**Your goal**.
Starting at the top of the entries below, write out each line up to and including the one containing "- Fake mobile apps". Leave the pictures out.

(Records from a data collection)
****************
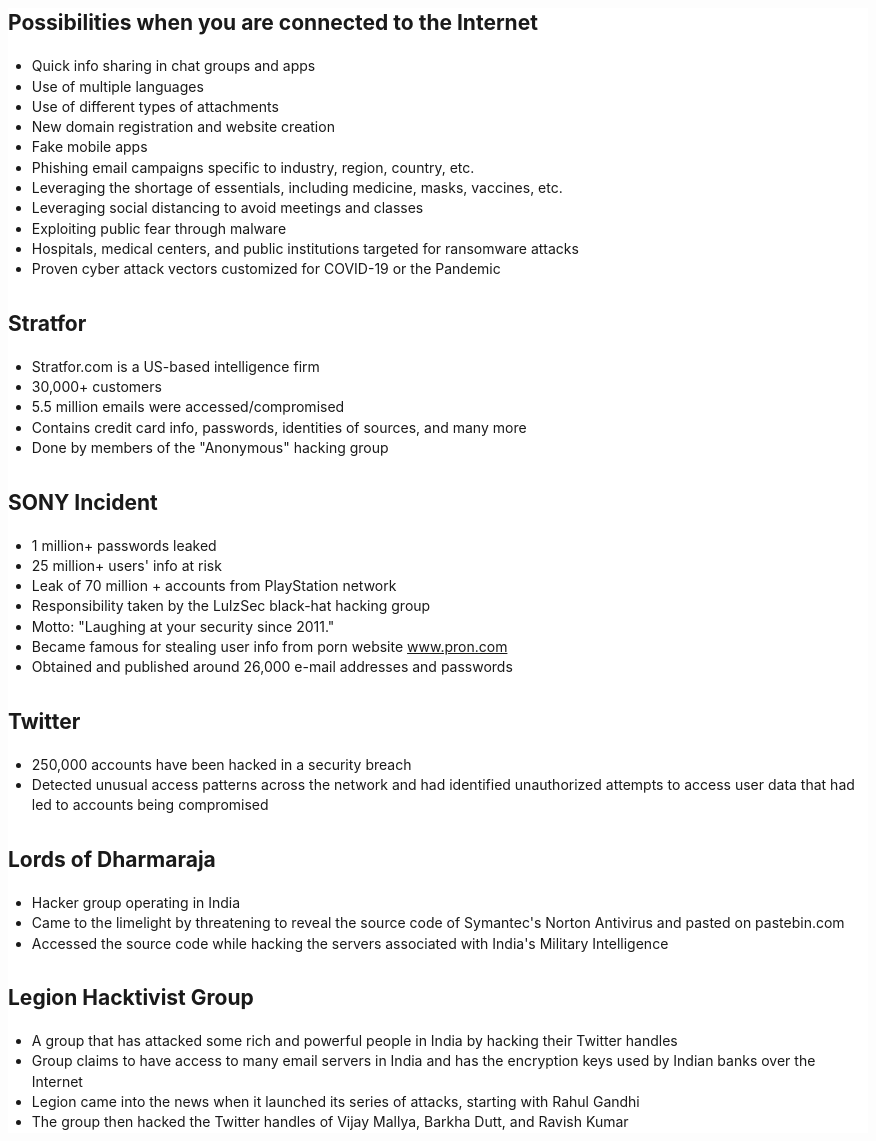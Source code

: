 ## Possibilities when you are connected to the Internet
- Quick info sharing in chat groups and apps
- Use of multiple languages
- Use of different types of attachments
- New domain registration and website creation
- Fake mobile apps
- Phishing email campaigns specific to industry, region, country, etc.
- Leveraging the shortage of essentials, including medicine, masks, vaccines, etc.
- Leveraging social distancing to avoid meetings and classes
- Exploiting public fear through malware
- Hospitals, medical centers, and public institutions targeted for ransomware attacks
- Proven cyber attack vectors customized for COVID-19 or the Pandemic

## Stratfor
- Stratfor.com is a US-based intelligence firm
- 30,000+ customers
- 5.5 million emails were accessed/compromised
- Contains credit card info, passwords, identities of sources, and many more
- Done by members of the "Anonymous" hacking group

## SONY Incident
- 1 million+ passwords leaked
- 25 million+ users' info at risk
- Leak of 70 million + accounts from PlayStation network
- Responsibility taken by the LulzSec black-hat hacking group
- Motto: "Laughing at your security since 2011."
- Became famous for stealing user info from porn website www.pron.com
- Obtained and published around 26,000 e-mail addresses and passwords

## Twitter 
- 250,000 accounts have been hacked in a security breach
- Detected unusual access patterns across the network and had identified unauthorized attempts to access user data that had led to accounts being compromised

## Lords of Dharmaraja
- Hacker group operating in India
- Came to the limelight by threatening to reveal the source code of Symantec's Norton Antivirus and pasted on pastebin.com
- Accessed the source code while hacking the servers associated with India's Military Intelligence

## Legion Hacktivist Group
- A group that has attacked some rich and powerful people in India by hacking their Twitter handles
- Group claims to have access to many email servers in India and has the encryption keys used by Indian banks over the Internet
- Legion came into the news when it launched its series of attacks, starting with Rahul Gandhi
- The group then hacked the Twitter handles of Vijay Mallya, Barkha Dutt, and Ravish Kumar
****************
**The answer**.
Source code

: ## Possibilities when you are connected to the Internet
- Quick info sharing in chat groups and apps
- Use of multiple languages
- Use of different types of attachments
- New domain registration and website creation
- Fake mobile apps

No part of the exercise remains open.